* [WHAT IS NEEDED]: Without leaving out a single line, copy the records exactly.

[Stored dataset items]
☆ ☆ ☆ ☆
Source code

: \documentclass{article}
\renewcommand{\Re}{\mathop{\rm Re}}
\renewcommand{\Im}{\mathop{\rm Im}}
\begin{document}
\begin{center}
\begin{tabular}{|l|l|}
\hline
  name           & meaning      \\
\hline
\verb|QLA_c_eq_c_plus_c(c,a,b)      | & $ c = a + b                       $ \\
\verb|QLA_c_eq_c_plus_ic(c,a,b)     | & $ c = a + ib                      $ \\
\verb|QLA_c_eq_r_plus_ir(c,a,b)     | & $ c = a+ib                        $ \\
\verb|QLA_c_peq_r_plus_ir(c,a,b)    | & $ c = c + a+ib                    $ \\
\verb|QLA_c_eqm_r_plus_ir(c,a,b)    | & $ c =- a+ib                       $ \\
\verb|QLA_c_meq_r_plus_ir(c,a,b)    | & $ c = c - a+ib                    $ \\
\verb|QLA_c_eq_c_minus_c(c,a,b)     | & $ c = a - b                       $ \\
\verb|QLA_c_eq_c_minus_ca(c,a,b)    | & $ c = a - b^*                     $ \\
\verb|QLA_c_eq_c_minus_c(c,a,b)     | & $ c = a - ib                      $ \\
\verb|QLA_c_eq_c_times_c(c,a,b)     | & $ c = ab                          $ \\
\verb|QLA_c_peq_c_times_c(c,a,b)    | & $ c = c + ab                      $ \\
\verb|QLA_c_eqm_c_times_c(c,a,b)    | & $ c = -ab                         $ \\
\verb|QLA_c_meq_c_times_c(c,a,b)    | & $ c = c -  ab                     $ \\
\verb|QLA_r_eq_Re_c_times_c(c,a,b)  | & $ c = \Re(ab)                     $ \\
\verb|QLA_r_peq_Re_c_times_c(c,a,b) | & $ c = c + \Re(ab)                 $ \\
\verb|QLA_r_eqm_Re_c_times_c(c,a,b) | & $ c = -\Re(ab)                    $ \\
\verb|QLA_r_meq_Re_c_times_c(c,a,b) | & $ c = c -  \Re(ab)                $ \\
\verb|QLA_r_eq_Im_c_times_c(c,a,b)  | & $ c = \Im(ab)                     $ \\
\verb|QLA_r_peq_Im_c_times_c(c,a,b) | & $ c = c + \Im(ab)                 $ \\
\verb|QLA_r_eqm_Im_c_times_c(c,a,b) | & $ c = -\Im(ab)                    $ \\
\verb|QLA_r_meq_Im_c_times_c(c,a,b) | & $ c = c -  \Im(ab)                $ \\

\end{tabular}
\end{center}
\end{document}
☆ ☆ ☆ ☆
* [THE COMPLETED TASK]:
Source code

: \documentclass{article}
\renewcommand{\Re}{\mathop{\rm Re}}
\renewcommand{\Im}{\mathop{\rm Im}}
\begin{document}
\begin{center}
\begin{tabular}{|l|l|}
\hline
  name           & meaning      \\
\hline
\verb|QLA_c_eq_c_plus_c(c,a,b)      | & $ c = a + b                       $ \\
\verb|QLA_c_eq_c_plus_ic(c,a,b)     | & $ c = a + ib                      $ \\
\verb|QLA_c_eq_r_plus_ir(c,a,b)     | & $ c = a+ib                        $ \\
\verb|QLA_c_peq_r_plus_ir(c,a,b)    | & $ c = c + a+ib                    $ \\
\verb|QLA_c_eqm_r_plus_ir(c,a,b)    | & $ c =- a+ib                       $ \\
\verb|QLA_c_meq_r_plus_ir(c,a,b)    | & $ c = c - a+ib                    $ \\
\verb|QLA_c_eq_c_minus_c(c,a,b)     | & $ c = a - b                       $ \\
\verb|QLA_c_eq_c_minus_ca(c,a,b)    | & $ c = a - b^*                     $ \\
\verb|QLA_c_eq_c_minus_c(c,a,b)     | & $ c = a - ib                      $ \\
\verb|QLA_c_eq_c_times_c(c,a,b)     | & $ c = ab                          $ \\
\verb|QLA_c_peq_c_times_c(c,a,b)    | & $ c = c + ab                      $ \\
\verb|QLA_c_eqm_c_times_c(c,a,b)    | & $ c = -ab                         $ \\
\verb|QLA_c_meq_c_times_c(c,a,b)    | & $ c = c -  ab                     $ \\
\verb|QLA_r_eq_Re_c_times_c(c,a,b)  | & $ c = \Re(ab)                     $ \\
\verb|QLA_r_peq_Re_c_times_c(c,a,b) | & $ c = c + \Re(ab)                 $ \\
\verb|QLA_r_eqm_Re_c_times_c(c,a,b) | & $ c = -\Re(ab)                    $ \\
\verb|QLA_r_meq_Re_c_times_c(c,a,b) | & $ c = c -  \Re(ab)                $ \\
\verb|QLA_r_eq_Im_c_times_c(c,a,b)  | & $ c = \Im(ab)                     $ \\
\verb|QLA_r_peq_Im_c_times_c(c,a,b) | & $ c = c + \Im(ab)                 $ \\
\verb|QLA_r_eqm_Im_c_times_c(c,a,b) | & $ c = -\Im(ab)                    $ \\
\verb|QLA_r_meq_Im_c_times_c(c,a,b) | & $ c = c -  \Im(ab)                $ \\

\end{tabular}
\end{center}
\end{document}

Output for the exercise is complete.